1

I have a dataframe similar to the following:

> library(lubridate)
> df <- data.frame(name = c("george", "sara", "sam", "bill"),
                   start_date = mdy(c("January 1, 2022", "January 2, 2022", "January 5, 2022", "January 6, 2022")),
                   end_date = mdy(c("January 3, 2022", "January 4, 2022", "January 6, 2022", "January 8, 2022")),
                  group = c(1,1,2,2))

> df <- df %>% 
   mutate(date_range = interval(start_date,
                          end_date))
> df
    name start_date   end_date group                     date_range
1 george 2022-01-01 2022-01-03     1 2022-01-01 UTC--2022-01-03 UTC
2   sara 2022-01-02 2022-01-04     1 2022-01-02 UTC--2022-01-04 UTC
3    sam 2022-01-05 2022-01-06     2 2022-01-05 UTC--2022-01-06 UTC
4   bill 2022-01-06 2022-01-08     2 2022-01-06 UTC--2022-01-08 UTC

I would like to create two plots using ggplot if possible:

  1. The first plot I want to display the date range for each person.
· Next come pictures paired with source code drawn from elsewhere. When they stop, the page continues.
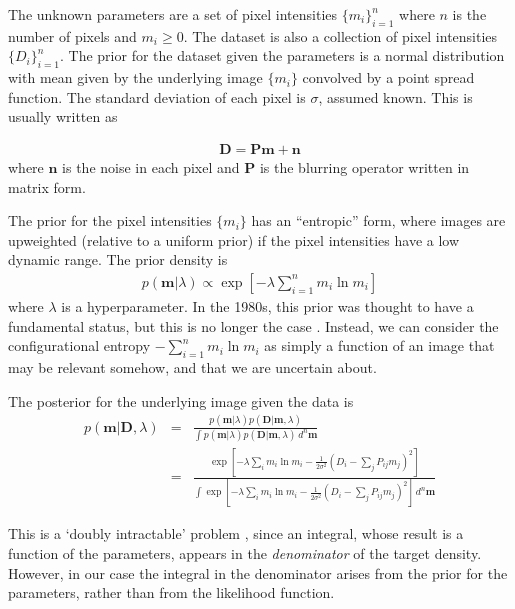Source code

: \documentclass[journal,article,accept,moreauthors,pdftex,12pt,a4paper]{mdpi}
\begin{document}
The unknown parameters are a set of pixel intensities
$\{m_i\}_{i=1}^n$ where $n$ is the number of pixels and $m_i \geq 0$.
The dataset is also a collection of pixel intensities $\{D_i\}_{i=1}^n$.
The prior for the dataset given the parameters is a normal distribution
with mean given by the underlying image $\{m_i\}$ convolved by
a point spread function. The standard deviation of each pixel is
$\sigma$, assumed known. This is usually written as

\begin{eqnarray}
\boldsymbol{D} = \boldsymbol{P}\boldsymbol{m} + \boldsymbol{n}
\end{eqnarray}
where $\boldsymbol{n}$ is the noise in each pixel and $\boldsymbol{P}$ is
the blurring operator written in matrix form.

The prior for the pixel intensities $\{m_i\}$ has an ``entropic'' form,
where images are upweighted (relative to a uniform prior) if the pixel
intensities have a low dynamic range. The prior density is
\begin{eqnarray}
p(\boldsymbol{m} | \lambda) \propto \exp
\left[
-\lambda \sum_{i=1}^n m_i \ln m_i
\right]
\end{eqnarray}
where $\lambda$ is a hyperparameter.
In the 1980s, this prior was thought to have a fundamental status, but this
is no longer the case \citep{massinf}. Instead, we can consider the configurational
entropy $-\sum_{i=1}^n m_i \ln m_i$ as simply a function of an image that may
be relevant somehow, and that we are uncertain about.

The posterior for the underlying image given the data is
\begin{eqnarray}
p(\boldsymbol{m} | \boldsymbol{D}, \lambda)
&=& \frac{p(\boldsymbol{m} | \lambda)p(\boldsymbol{D}|\boldsymbol{m}, \lambda)}
{\int p(\boldsymbol{m}|\lambda)p(\boldsymbol{D}|\boldsymbol{m}, \lambda) \,d^n\boldsymbol{m}}\\
&=& \frac{\exp\left[-\lambda \sum_i m_i\ln m_i
-\frac{1}{2\sigma^2}\left(D_i - \sum_{j} P_{ij}m_{j}\right)^2\right]}
{\int \exp\left[-\lambda \sum_i m_i\ln m_i
-\frac{1}{2\sigma^2}\left(D_i - \sum_{j} P_{ij}m_{j}\right)^2\right]\, d^n\boldsymbol{m}}
\end{eqnarray}

This is a `doubly intractable' problem \citep{murray}, since an integral, whose
result is a function of the parameters, appears in the {\em denominator} of the
target density. However, in our case the integral in the
denominator arises from the prior for the parameters, rather than from the
likelihood function.
\end{document}
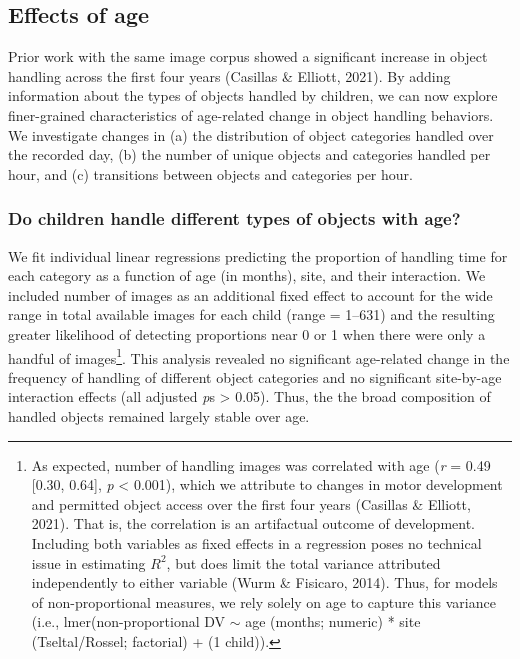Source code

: \documentclass[10pt, letterpaper]{article}
\begin{document}
\hypertarget{effects-of-age}{%
\subsection{Effects of age}\label{effects-of-age}}

Prior work with the same image corpus showed a significant increase in
object handling across the first four years (Casillas \& Elliott, 2021).
By adding information about the types of objects handled by children, we
can now explore finer-grained characteristics of age-related change in
object handling behaviors. We investigate changes in (a) the
distribution of object categories handled over the recorded day, (b) the
number of unique objects and categories handled per hour, and (c)
transitions between objects and categories per hour.

\hypertarget{do-children-handle-different-types-of-objects-with-age}{%
\subsubsection{Do children handle different types of objects with
age?}\label{do-children-handle-different-types-of-objects-with-age}}

We fit individual linear regressions predicting the proportion of
handling time for each category as a function of age (in months), site,
and their interaction. We included number of images as an additional
fixed effect to account for the wide range in total available images for
each child (range = 1--631) and the resulting greater likelihood of
detecting proportions near 0 or 1 when there were only a handful of
images\footnote{As expected, number of handling images was correlated
  with age (\emph{r} = 0.49 {[}0.30, 0.64{]}, \emph{p} \textless{}
  0.001), which we attribute to changes in motor development and
  permitted object access over the first four years (Casillas \&
  Elliott, 2021). That is, the correlation is an artifactual outcome of
  development. Including both variables as fixed effects in a regression
  poses no technical issue in estimating \(R^{2}\), but does limit the
  total variance attributed independently to either variable (Wurm \&
  Fisicaro, 2014). Thus, for models of non-proportional measures, we
  rely solely on age to capture this variance (i.e.,
  lmer(non-proportional DV \({\sim}\) age (months; numeric) * site
  (Tseltal/Rossel; factorial) + (1 \textbar{} child)).}. This analysis
revealed no significant age-related change in the frequency of handling
of different object categories and no significant site-by-age
interaction effects (all adjusted \emph{p}s \textgreater{} 0.05). Thus,
the the broad composition of handled objects remained largely stable
over age.
\end{document}
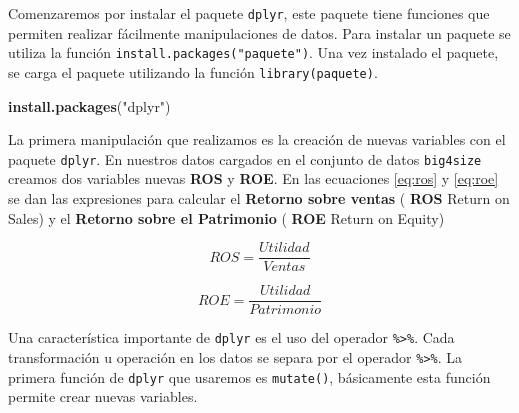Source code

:\documentclass[letterpaper,]{book}
\newenvironment{Shaded}{\begin{snugshade}}{\end{snugshade}}
\newcommand{\DataTypeTok}[1]{\textcolor[rgb]{0.13,0.29,0.53}{#1}}
\newcommand{\KeywordTok}[1]{\textcolor[rgb]{0.13,0.29,0.53}{\textbf{#1}}}
\newcommand{\NormalTok}[1]{#1}
\newcommand{\OperatorTok}[1]{\textcolor[rgb]{0.81,0.36,0.00}{\textbf{#1}}}
\newcommand{\StringTok}[1]{\textcolor[rgb]{0.31,0.60,0.02}{#1}}
\begin{document}
Comenzaremos por instalar el paquete \texttt{dplyr}, este paquete tiene funciones que permiten realizar fácilmente manipulaciones de datos. Para instalar un paquete se utiliza la función \texttt{install.packages("paquete")}. Una vez instalado el paquete, se carga el paquete utilizando la función \texttt{library(paquete)}.

\begin{Shaded}
\begin{Highlighting}[]
\KeywordTok{install.packages}\NormalTok{(}\StringTok{"dplyr"}\NormalTok{)}
\end{Highlighting}
\end{Shaded}

La primera manipulación que realizamos es la creación de nuevas variables con el paquete \texttt{dplyr}. En nuestros datos cargados en el conjunto de datos \texttt{big4size} creamos dos variables nuevas \textbf{ROS} y \textbf{ROE}. En las ecuaciones \eqref{eq:ros} y \eqref{eq:roe} se dan las expresiones para calcular el \textbf{Retorno sobre ventas} ( \textbf{ROS} Return on Sales) y el \textbf{Retorno sobre el Patrimonio} ( \textbf{ROE} Return on Equity)

\begin{equation} 
  ROS = \dfrac{Utilidad}{Ventas}
  \label{eq:ros}
\end{equation}

\begin{equation} 
  ROE = \dfrac{Utilidad}{Patrimonio}
  \label{eq:roe}
\end{equation}

Una característica importante de \texttt{dplyr} es el uso del operador \texttt{\%\textgreater{}\%}. Cada transformación u operación en los datos se separa por el operador \texttt{\%\textgreater{}\%}. La primera función de \texttt{dplyr} que usaremos es \texttt{mutate()}, básicamente esta función permite crear nuevas variables.

\begin{Shaded}
\end{Shaded}
\end{document}
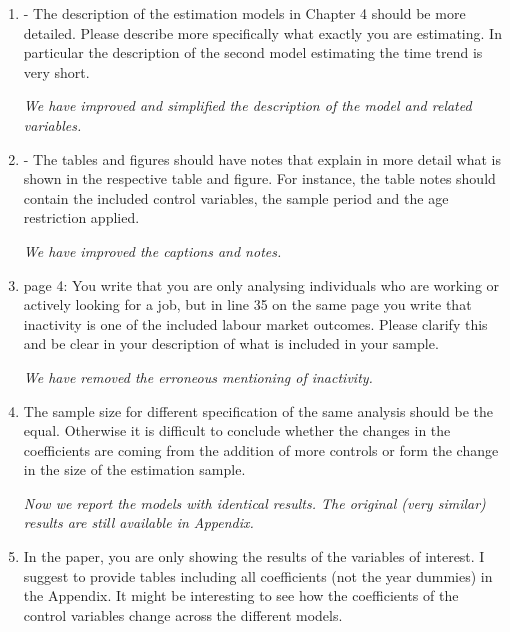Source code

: \documentclass{article}
\newenvironment{response}
{\slshape}{}
\begin{document}
\begin{enumerate}
\item- The description of the estimation models in Chapter 4 should
  be more detailed. Please describe more specifically what exactly you
  are estimating. In particular the description of the second model
  estimating the time trend is very short.

  \begin{response}
    We have improved and simplified the description of the model and related variables.
  \end{response}
\item - The tables and figures should have notes that explain in more
  detail what is shown in the respective table and figure. For
  instance, the table notes should contain the included control
  variables, the sample period and the age restriction applied.

  \begin{response}
    We have improved the captions and notes.
  \end{response}

\item page 4: You write that you are only analysing individuals who are
working or actively looking for a job, but in line 35 on the same page
you write that inactivity is one of the included labour market
outcomes. Please clarify this and be clear in your description of what
is included in your sample.

\begin{response}
  We have removed the erroneous mentioning of inactivity. 
\end{response}
\item  The sample size for different specification of the same analysis
  should be the equal. Otherwise it is difficult to conclude whether the
  changes in the coefficients are coming from the addition of more
  controls or form the change in the size of the estimation sample.

  \begin{response}
    Now we report the models with identical results.  The original
    (very similar)
    results are still available in Appendix.
  \end{response}

\item In the paper, you are only showing the results of the variables of
  interest. I suggest to provide tables including all coefficients (not
  the year dummies) in the Appendix. It might be interesting to see how
  the coefficients of the control variables change across the different
  models.


\end{enumerate}
\end{document}
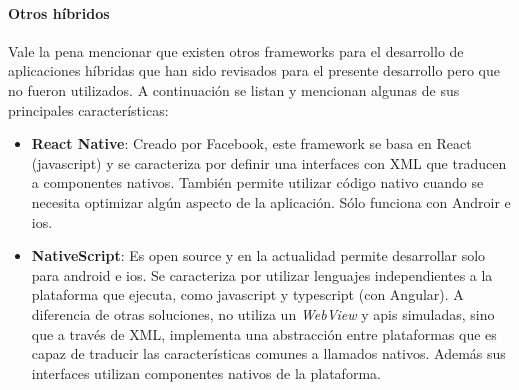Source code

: 
\paragraph{Otros  híbridos}
\label{otros_frameworks_hibridos}

Vale la pena mencionar que existen otros \glspl{framework} para el desarrollo de aplicaciones híbridas que han sido revisados para el presente desarrollo pero que no fueron utilizados. A continuación se listan y mencionan algunas de sus principales características:
\begin{itemize}
\item \textbf{React Native}: Creado por Facebook, este \gls{framework} se basa en React (\gls{javascript}) y se caracteriza por definir una interfaces con \gls{XML} que traducen a componentes nativos. También permite utilizar código nativo cuando se necesita optimizar algún aspecto de la aplicación. Sólo funciona con Androir e \gls{ios}.
\item \textbf{NativeScript}: Es \gls{open source} y en la actualidad permite desarrollar solo para \gls{android} e \gls{ios}. Se caracteriza por utilizar lenguajes independientes a la plataforma que ejecuta, como \gls{javascript} y \gls{typescript} (con Angular). A diferencia de otras soluciones, no utiliza un \textit{WebView} y \glspl{api} simuladas, sino que a través de \gls{XML}, implementa una abstracción entre plataformas que es capaz de traducir las características comunes a llamados nativos\cite{nativescript2017basics}. Además sus interfaces utilizan componentes nativos de la plataforma.
\end{itemize}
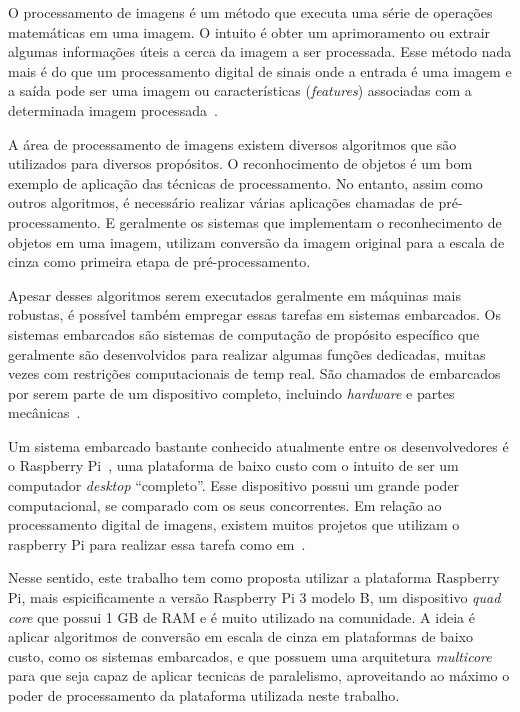 O processamento de imagens é um método que executa uma série de operações
matemáticas em uma imagem. O intuito é obter um aprimoramento ou extrair algumas
informações úteis a cerca da imagem a ser processada. Esse método nada mais é do
que um processamento digital de sinais onde a entrada é uma imagem e a saída
pode ser uma imagem ou características (\textit{features}) associadas com a
determinada imagem processada~\cite{Tartu19}.

A área de processamento de imagens existem diversos algoritmos que são
utilizados para diversos propósitos. O reconhocimento de objetos é um bom
exemplo de aplicação das técnicas de processamento. No entanto, assim como
outros algoritmos, é necessário realizar várias aplicações chamadas de
pré-processamento. E geralmente os sistemas que implementam o reconhecimento de
objetos em uma imagem, utilizam conversão da imagem original para a escala de
cinza como primeira etapa de pré-processamento.

Apesar desses algoritmos serem executados geralmente em máquinas mais robustas,
é possível também empregar essas tarefas em sistemas embarcados. Os sistemas
embarcados são sistemas de computação de propósito específico  que geralmente
são desenvolvidos para realizar algumas funções dedicadas, muitas vezes com
restrições computacionais de temp real. São chamados de embarcados por serem
parte de um dispositivo completo, incluindo \textit{hardware} e partes
mecânicas~\cite{Lamb15}.

Um sistema embarcado bastante conhecido atualmente entre os desenvolvedores é o
Raspberry Pi~\cite{raspberry}, uma plataforma de baixo custo com o intuito de
ser um computador \textit{desktop} ``completo''. Esse dispositivo possui um
grande poder computacional, se comparado com os seus concorrentes. Em relação ao
processamento digital de imagens, existem muitos projetos que utilizam o
raspberry Pi para realizar essa tarefa como em~\cite{Shilpashree15}.

Nesse sentido, este trabalho tem como proposta utilizar a plataforma Raspberry
Pi, mais espicificamente a versão Raspberry Pi 3 modelo B, um dispositivo
\textit{quad core} que possui 1 GB de RAM e é muito utilizado na comunidade. A
ideia é aplicar algoritmos de conversão em escala de cinza em plataformas de
baixo custo, como os sistemas embarcados, e que possuem uma arquitetura
\textit{multicore} para que seja capaz de aplicar tecnicas de paralelismo,
aproveitando ao máximo o poder de processamento da plataforma utilizada neste
trabalho.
It's easier to just show you what I mean, see photo. plot 1

  2. The second plot I want to average the range for each group and display a boxplot or similar to show the distribution of dates for each group. See photo. plot 2

Any thoughts? I'm new to this hence drawing out what I want, I hope that it's helpful and clear.

  • 3
    You may need to reshape to long and then plot `df %>% pivot_longer(cols = ends_with('date'), names_to = 'date_name') %>% ggplot(aes(value, name)) + geom_line()` – akrun Jan 22 '22 at 19:19
  • Ah, great that makes sense to me now. Thanks! – Bradley Allf Jan 24 '22 at 15:53

2 Answers2

4

Allan is completely right when it comes to the first plot using geom_segment, I just thought I'd add that there actually is a geom to exactly do this in the ggalt package.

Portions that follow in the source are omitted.